Any correction might introduce bias. We need to make sure there are patterns which different from our experimental design. Pooled QC samples should be clustered on PCA score plot.

## 6.3 Source of batch effects

• Different Operators & Dates & Sequences

• Different Instrumental Condition such as different instrumental parameters, poor quality control, sample contamination during the analysis, Column (Pooled QC) and sample matrix effects (ions suppression or/and enhancement)

• Unknown Unknowns

## 6.4 Avoid batch effects by DoE

You could avoid batch effects from experimental design. Cap the sequence with Pooled QC and Randomized samples sequence.
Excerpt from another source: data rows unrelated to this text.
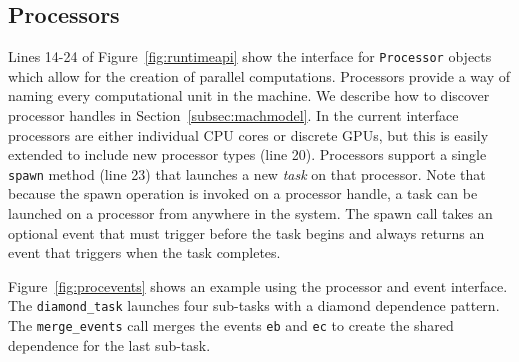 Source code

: \subsection{Processors}
\label{subsec:procs}
Lines 14-24 of Figure~\ref{fig:runtimeapi} show the interface for {\tt Processor} objects which allow for
the creation of parallel computations.  Processors provide a way of naming 
every computational unit in the machine.  We describe how to discover processor handles
in Section~\ref{subsec:machmodel}.  In the current interface 
processors are either individual CPU cores or discrete GPUs, but this is easily extended
to include new processor types (line 20).   Processors support a single {\tt spawn}
method (line 23) that launches a new {\em task} on that processor.
Note that because the spawn operation
is invoked on a processor handle, a task can be launched on a 
processor from anywhere in the system.  
The spawn call takes an optional event that must trigger before the task begins and
always returns an event that triggers when the task completes.

Figure~\ref{fig:procevents} shows an example using 
the processor and event interface.  The {\tt diamond\_task} launches four
sub-tasks with a diamond dependence pattern.
The {\tt merge\_events} call
merges the events {\tt eb} and {\tt ec} to create the shared dependence
for the last sub-task.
Some internal standards/Instrumental QC might Help to find the source of batch effects while it’s not practical for every compounds in non-targeted analysis.
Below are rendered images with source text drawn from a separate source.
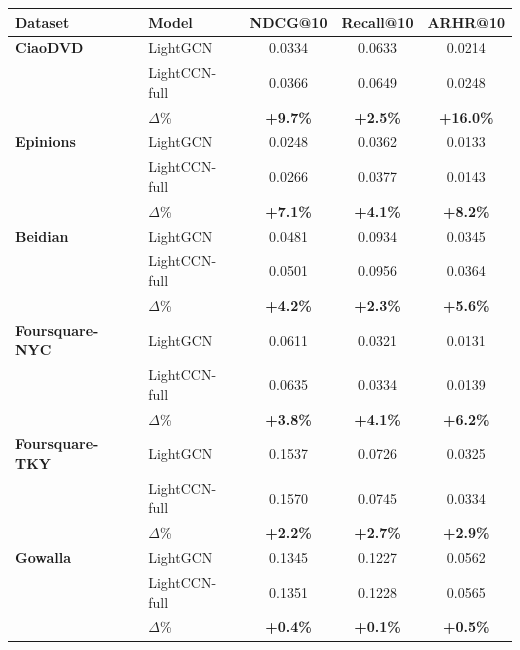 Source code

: \begin{tabular}{llccc}
\toprule
Dataset & Model & NDCG@10 & Recall@10 & ARHR@10 \\
\midrule
\textbf{CiaoDVD} & LightGCN & 0.0334 & 0.0633 & 0.0214 \\
 & LightCCN-full & 0.0366 & 0.0649 & 0.0248 \\
 & $\Delta$\% & \textbf{+9.7\%} & \textbf{+2.5\%} & \textbf{+16.0\%} \\
\addlinespace
\textbf{Epinions} & LightGCN & 0.0248 & 0.0362 & 0.0133 \\
 & LightCCN-full & 0.0266 & 0.0377 & 0.0143 \\
 & $\Delta$\% & \textbf{+7.1\%} & \textbf{+4.1\%} & \textbf{+8.2\%} \\
\addlinespace
\textbf{Beidian} & LightGCN & 0.0481 & 0.0934 & 0.0345 \\
 & LightCCN-full & 0.0501 & 0.0956 & 0.0364 \\
 & $\Delta$\% & \textbf{+4.2\%} & \textbf{+2.3\%} & \textbf{+5.6\%} \\
\addlinespace
\textbf{Foursquare-NYC} & LightGCN & 0.0611 & 0.0321 & 0.0131 \\
 & LightCCN-full & 0.0635 & 0.0334 & 0.0139 \\
 & $\Delta$\% & \textbf{+3.8\%} & \textbf{+4.1\%} & \textbf{+6.2\%} \\
\addlinespace
\textbf{Foursquare-TKY} & LightGCN & 0.1537 & 0.0726 & 0.0325 \\
 & LightCCN-full & 0.1570 & 0.0745 & 0.0334 \\
 & $\Delta$\% & \textbf{+2.2\%} & \textbf{+2.7\%} & \textbf{+2.9\%} \\
\addlinespace
\textbf{Gowalla} & LightGCN & 0.1345 & 0.1227 & 0.0562 \\
 & LightCCN-full & 0.1351 & 0.1228 & 0.0565 \\
 & $\Delta$\% & \textbf{+0.4\%} & \textbf{+0.1\%} & \textbf{+0.5\%} \\
\bottomrule
\end{tabular}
Batch effects might not change the conclusion when the effect size is relatively small. Here is a simulation:

set.seed(30)
# real peaks
group <- factor(c(rep(1,5),rep(2,5)))
con <- c(rnorm(5,5),rnorm(5,8))
re <- t.test(con~group)
# real peaks
group <- factor(c(rep(1,5),rep(2,5)))
con <- c(rnorm(5,5),rnorm(5,8))
batch <- seq(0,5,length.out = 10)
ins <- batch+con
re <- t.test(ins~group)

index <- sample(10)
ins <- batch+con[index]
re <- t.test(ins~group[index])

Randomization could not guarantee the results. Here is a simulation.

# real peaks
group <- factor(c(rep(1,5),rep(2,5)))
con <- c(rnorm(5,5),rnorm(5,8))
batch <- seq(5,0,length.out = 10)
ins <- batch+con
re <- t.test(ins~group)

## 6.5 post hoc data normalization

To make the samples comparable, normailization across the samples are always needed when the experiment part is done. Batch effect should have patterns, otherwise just noise. Correction is possible by data analysis/randomized experimental design. There are more than 20 methods to make normalization. We could devided those methods into two category: unsupervised and supervised.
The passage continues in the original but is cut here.